Task brief: Verbatim reproduction of the entries is required; images must be omitted.

Material for the task:
──────

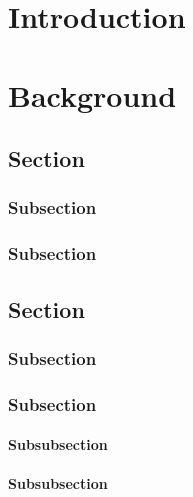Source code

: 




\chapter{Introduction}

\lipsum

\chapter{Background}
\lipsum[1]

    \section{Section}
    \lipsum[2]
    
        \subsection{Subsection}
        \lipsum[3]
        
        \subsection{Subsection}
        \lipsum[4]

    \section{Section}
    \lipsum[5]
    
        \subsection{Subsection}
        \lipsum[6]

        \subsection{Subsection}
        \lipsum[7]
        
            \subsubsection{Subsubsection}
            \lipsum[8]  
            
            \subsubsection{Subsubsection}
            \lipsum[9]
            
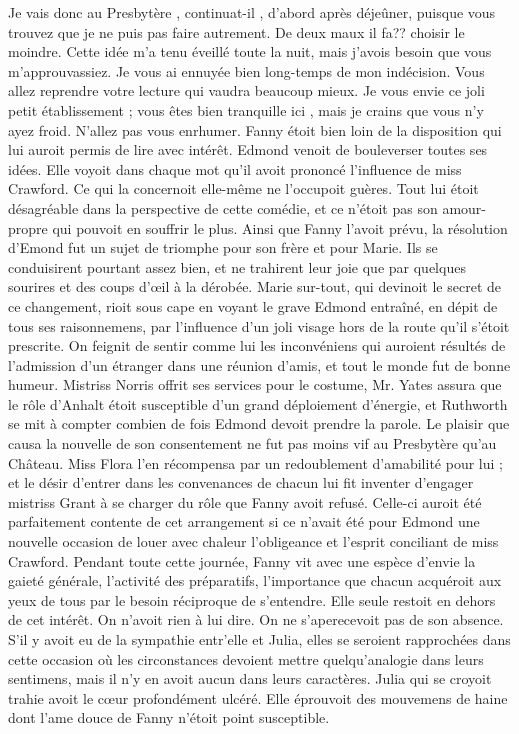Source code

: Je vais donc au Presbytère , continuat-il , d'abord après déjeûner, puisque vous trouvez que je ne puis pas faire autrement. De deux maux il fa?? choisir le moindre. Cette idée m'a tenu éveillé toute la nuit, mais j'avois besoin que vous m'approuvassiez. Je vous ai ennuyée bien long-temps de mon indécision. Vous allez reprendre votre lecture qui vaudra beaucoup mieux. Je vous envie ce joli petit établissement ; vous êtes bien tranquille ici , mais je crains que vous n'y ayez froid. N'allez pas vous enrhumer.
Fanny étoit bien loin de la disposition qui lui auroit permis de lire avec intérêt. Edmond venoit de bouleverser toutes ses idées. Elle voyoit dans chaque mot qu'il avoit prononcé l'influence de miss Crawford. Ce qui la concernoit elle-même ne l'occupoit guères. Tout lui étoit désagréable dans la perspective de cette comédie, et ce n'étoit pas son amour-propre qui pouvoit en souffrir le plus.\setcounter{page}{124} Ainsi que Fanny l'avoit prévu, la résolution d'Emond fut un sujet de triomphe pour son frère et pour Marie. Ils se conduisirent pourtant assez bien, et ne trahirent leur joie que par quelques sourires et des coups d'œil à la dérobée. Marie sur-tout, qui devinoit le secret de ce changement, rioit sous cape en voyant le grave Edmond entraîné, en dépit de tous ses raisonnemens, par l'influence d'un joli visage hors de la route qu'il s'étoit prescrite.
On feignit de sentir comme lui les inconvéniens qui auroient résultés de l'admission d'un étranger dans une réunion d'amis, et tout le monde fut de bonne humeur. Mistriss Norris offrit ses services pour le costume, Mr. Yates assura que le rôle d'Anhalt étoit susceptible d'un grand déploiement d'énergie, et Ruthworth se mit à compter combien de fois Edmond devoit prendre la parole.
Le plaisir que causa la nouvelle de son consentement ne fut pas moins vif au Presbytère qu'au Château. Miss Flora l'en récompensa par un redoublement d'amabilité pour lui ; et le désir d'entrer dans les convenances de chacun lui fit inventer d'engager mistriss Grant à se charger du rôle que Fanny avoit refusé. Celle-ci auroit été parfaitement\setcounter{page}{125} contente de cet arrangement si ce n'avait été pour Edmond une nouvelle occasion de louer avec chaleur l'obligeance et l'esprit conciliant de miss Crawford. Pendant toute cette journée, Fanny vit avec une espèce d'envie la gaieté générale, l'activité des préparatifs, l'importance que chacun acquéroit aux yeux de tous par le besoin réciproque de s'entendre. Elle seule restoit en dehors de cet intérêt. On n'avoit rien à lui dire. On ne s'aperecevoit pas de son absence. S'il y avoit eu de la sympathie entr'elle et Julia, elles se seroient rapprochées dans cette occasion où les circonstances devoient mettre quelqu'analogie dans leurs sentimens, mais il n'y en avoit aucun dans leurs caractères. Julia qui se croyoit trahie avoit le cœur profondément ulcéré. Elle éprouvoit des mouvemens de haine dont l'ame douce de Fanny n'étoit point susceptible.
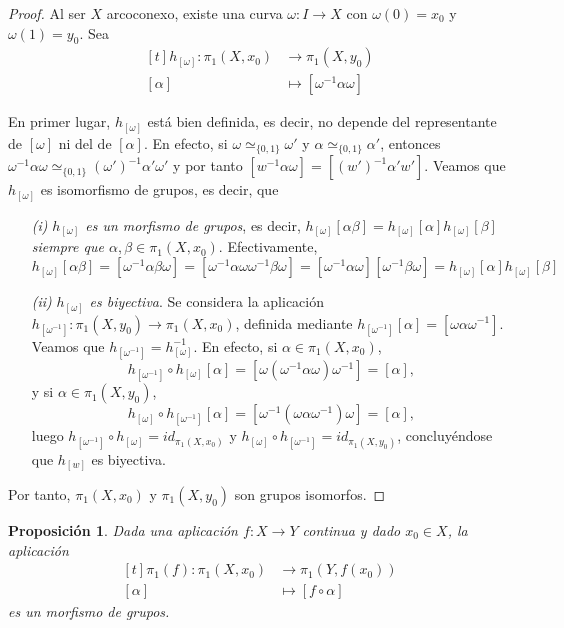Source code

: \documentclass[11pt]{report}
\newtheorem{proposition}{Proposición}[chapter]
\theoremstyle{definition}
\theoremstyle{definition}
\theoremstyle{remark}
\begin{document}
\begin{proof}
Al ser $X$ arcoconexo, existe una curva $\omega \colon I \to X$ con $\omega(0)=x_0$ y $\omega(1)=y_0$. Sea
\[
\begin{aligned}[t]
h_{[\omega]} \colon \pi_1(X,x_0) &\longrightarrow \pi_1(X,y_0) \\
[\alpha] &\longmapsto [\omega^{-1}\alpha\omega]
\end{aligned}
\]

En primer lugar, $h_{[\omega]}$ está bien definida, es decir, no depende del representante de $[\omega]$ ni del de $[\alpha]$. En efecto, si $\omega \simeq_{\{0,1\}} \omega'$ y $\alpha \simeq_{\{0,1\}} \alpha'$, entonces $\omega^{-1}\alpha\omega \simeq_{\{0,1\}} (\omega')^{-1}\alpha'\omega'$ y por tanto $[w^{-1}\alpha\omega] = [(w')^{-1}\alpha'w']$. Veamos que $h_{[\omega]}$ es isomorfismo de grupos, es decir, que
\begin{itemize}
    \item[\textit{(i)}] \textit{$h_{[\omega]}$ es un morfismo de grupos}, es decir, \textit{$h_{[\omega]}[\alpha\beta] = h_{[\omega]}[\alpha]h_{[\omega]}[\beta]$ siempre que $\alpha,\beta \in \pi_1(X,x_0)$}. Efectivamente,
    \[h_{[\omega]}[\alpha\beta] = [\omega^{-1}\alpha\beta\omega] = [\omega^{-1}\alpha\omega\omega^{-1}\beta\omega] = [\omega^{-1}\alpha\omega][\omega^{-1}\beta\omega] = h_{[\omega]}[\alpha]h_{[\omega]}[\beta]\]
    \item[\textit{(ii)}] \textit{$h_{[\omega]}$ es biyectiva}. Se considera la aplicación $h_{[\omega^{-1}]} \colon \pi_1(X,y_0) \longrightarrow \pi_1(X,x_0)$, definida mediante $h_{[\omega^{-1}]}[\alpha] = [\omega\alpha\omega^{-1}]$. Veamos que $h_{[\omega^{-1}]} = h_{[\omega]}^{-1}$. En efecto, si $\alpha \in \pi_1(X,x_0)$,
\[h_{[\omega^{-1}]}\circ h_{[\omega]}[\alpha] = [\omega(\omega^{-1}\alpha\omega)\omega^{-1}] = [\alpha],\]
y si $\alpha \in \pi_1(X,y_0)$,
\[h_{[\omega]} \circ h_{[\omega^{-1}]}[\alpha] = [\omega^{-1}(\omega \alpha \omega^{-1})\omega] = [\alpha],\]
luego $h_{[\omega^{-1}]} \circ h_{[\omega]} = id_{\pi_1(X,x_0)}$ y $h_{[\omega]} \circ h_{[\omega^{-1}]} = id_{\pi_1(X,y_0)}$, concluyéndose que $h_{[w]}$ es biyectiva.
\end{itemize}
Por tanto, $\pi_1(X,x_0)$ y $\pi_1(X,y_0)$ son grupos isomorfos.
\end{proof}

\begin{proposition}
\label{prop2.8.}
Dada una aplicación $f \colon X \to Y$ continua y dado $x_0 \in X$, la aplicación
\[
\begin{aligned}[t]
\pi_1(f) \colon \pi_1(X,x_0) &\longrightarrow \pi_1(Y,f(x_0)) \\
[\alpha] &\longmapsto [f \circ \alpha]
\end{aligned}
\]
es un morfismo de grupos.
\end{proposition}
\end{document}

──────

Written reply:
Source code

: 




\chapter{Introduction}

\lipsum

\chapter{Background}
\lipsum[1]

    \section{Section}
    \lipsum[2]
    
        \subsection{Subsection}
        \lipsum[3]
        
        \subsection{Subsection}
        \lipsum[4]

    \section{Section}
    \lipsum[5]
    
        \subsection{Subsection}
        \lipsum[6]

        \subsection{Subsection}
        \lipsum[7]
        
            \subsubsection{Subsubsection}
            \lipsum[8]  
            
            \subsubsection{Subsubsection}
            \lipsum[9]
            
Source code

: Je vais donc au Presbytère , continuat-il , d'abord après déjeûner, puisque vous trouvez que je ne puis pas faire autrement. De deux maux il fa?? choisir le moindre. Cette idée m'a tenu éveillé toute la nuit, mais j'avois besoin que vous m'approuvassiez. Je vous ai ennuyée bien long-temps de mon indécision. Vous allez reprendre votre lecture qui vaudra beaucoup mieux. Je vous envie ce joli petit établissement ; vous êtes bien tranquille ici , mais je crains que vous n'y ayez froid. N'allez pas vous enrhumer.
Fanny étoit bien loin de la disposition qui lui auroit permis de lire avec intérêt. Edmond venoit de bouleverser toutes ses idées. Elle voyoit dans chaque mot qu'il avoit prononcé l'influence de miss Crawford. Ce qui la concernoit elle-même ne l'occupoit guères. Tout lui étoit désagréable dans la perspective de cette comédie, et ce n'étoit pas son amour-propre qui pouvoit en souffrir le plus.\setcounter{page}{124} Ainsi que Fanny l'avoit prévu, la résolution d'Emond fut un sujet de triomphe pour son frère et pour Marie. Ils se conduisirent pourtant assez bien, et ne trahirent leur joie que par quelques sourires et des coups d'œil à la dérobée. Marie sur-tout, qui devinoit le secret de ce changement, rioit sous cape en voyant le grave Edmond entraîné, en dépit de tous ses raisonnemens, par l'influence d'un joli visage hors de la route qu'il s'étoit prescrite.
On feignit de sentir comme lui les inconvéniens qui auroient résultés de l'admission d'un étranger dans une réunion d'amis, et tout le monde fut de bonne humeur. Mistriss Norris offrit ses services pour le costume, Mr. Yates assura que le rôle d'Anhalt étoit susceptible d'un grand déploiement d'énergie, et Ruthworth se mit à compter combien de fois Edmond devoit prendre la parole.
Le plaisir que causa la nouvelle de son consentement ne fut pas moins vif au Presbytère qu'au Château. Miss Flora l'en récompensa par un redoublement d'amabilité pour lui ; et le désir d'entrer dans les convenances de chacun lui fit inventer d'engager mistriss Grant à se charger du rôle que Fanny avoit refusé. Celle-ci auroit été parfaitement\setcounter{page}{125} contente de cet arrangement si ce n'avait été pour Edmond une nouvelle occasion de louer avec chaleur l'obligeance et l'esprit conciliant de miss Crawford. Pendant toute cette journée, Fanny vit avec une espèce d'envie la gaieté générale, l'activité des préparatifs, l'importance que chacun acquéroit aux yeux de tous par le besoin réciproque de s'entendre. Elle seule restoit en dehors de cet intérêt. On n'avoit rien à lui dire. On ne s'aperecevoit pas de son absence. S'il y avoit eu de la sympathie entr'elle et Julia, elles se seroient rapprochées dans cette occasion où les circonstances devoient mettre quelqu'analogie dans leurs sentimens, mais il n'y en avoit aucun dans leurs caractères. Julia qui se croyoit trahie avoit le cœur profondément ulcéré. Elle éprouvoit des mouvemens de haine dont l'ame douce de Fanny n'étoit point susceptible.
Source code

: \documentclass[11pt]{report}
\newtheorem{proposition}{Proposición}[chapter]
\theoremstyle{definition}
\theoremstyle{definition}
\theoremstyle{remark}
\begin{document}
\begin{proof}
Al ser $X$ arcoconexo, existe una curva $\omega \colon I \to X$ con $\omega(0)=x_0$ y $\omega(1)=y_0$. Sea
\[
\begin{aligned}[t]
h_{[\omega]} \colon \pi_1(X,x_0) &\longrightarrow \pi_1(X,y_0) \\
[\alpha] &\longmapsto [\omega^{-1}\alpha\omega]
\end{aligned}
\]

En primer lugar, $h_{[\omega]}$ está bien definida, es decir, no depende del representante de $[\omega]$ ni del de $[\alpha]$. En efecto, si $\omega \simeq_{\{0,1\}} \omega'$ y $\alpha \simeq_{\{0,1\}} \alpha'$, entonces $\omega^{-1}\alpha\omega \simeq_{\{0,1\}} (\omega')^{-1}\alpha'\omega'$ y por tanto $[w^{-1}\alpha\omega] = [(w')^{-1}\alpha'w']$. Veamos que $h_{[\omega]}$ es isomorfismo de grupos, es decir, que
\begin{itemize}
    \item[\textit{(i)}] \textit{$h_{[\omega]}$ es un morfismo de grupos}, es decir, \textit{$h_{[\omega]}[\alpha\beta] = h_{[\omega]}[\alpha]h_{[\omega]}[\beta]$ siempre que $\alpha,\beta \in \pi_1(X,x_0)$}. Efectivamente,
    \[h_{[\omega]}[\alpha\beta] = [\omega^{-1}\alpha\beta\omega] = [\omega^{-1}\alpha\omega\omega^{-1}\beta\omega] = [\omega^{-1}\alpha\omega][\omega^{-1}\beta\omega] = h_{[\omega]}[\alpha]h_{[\omega]}[\beta]\]
    \item[\textit{(ii)}] \textit{$h_{[\omega]}$ es biyectiva}. Se considera la aplicación $h_{[\omega^{-1}]} \colon \pi_1(X,y_0) \longrightarrow \pi_1(X,x_0)$, definida mediante $h_{[\omega^{-1}]}[\alpha] = [\omega\alpha\omega^{-1}]$. Veamos que $h_{[\omega^{-1}]} = h_{[\omega]}^{-1}$. En efecto, si $\alpha \in \pi_1(X,x_0)$,
\[h_{[\omega^{-1}]}\circ h_{[\omega]}[\alpha] = [\omega(\omega^{-1}\alpha\omega)\omega^{-1}] = [\alpha],\]
y si $\alpha \in \pi_1(X,y_0)$,
\[h_{[\omega]} \circ h_{[\omega^{-1}]}[\alpha] = [\omega^{-1}(\omega \alpha \omega^{-1})\omega] = [\alpha],\]
luego $h_{[\omega^{-1}]} \circ h_{[\omega]} = id_{\pi_1(X,x_0)}$ y $h_{[\omega]} \circ h_{[\omega^{-1}]} = id_{\pi_1(X,y_0)}$, concluyéndose que $h_{[w]}$ es biyectiva.
\end{itemize}
Por tanto, $\pi_1(X,x_0)$ y $\pi_1(X,y_0)$ son grupos isomorfos.
\end{proof}

\begin{proposition}
\label{prop2.8.}
Dada una aplicación $f \colon X \to Y$ continua y dado $x_0 \in X$, la aplicación
\[
\begin{aligned}[t]
\pi_1(f) \colon \pi_1(X,x_0) &\longrightarrow \pi_1(Y,f(x_0)) \\
[\alpha] &\longmapsto [f \circ \alpha]
\end{aligned}
\]
es un morfismo de grupos.
\end{proposition}
\end{document}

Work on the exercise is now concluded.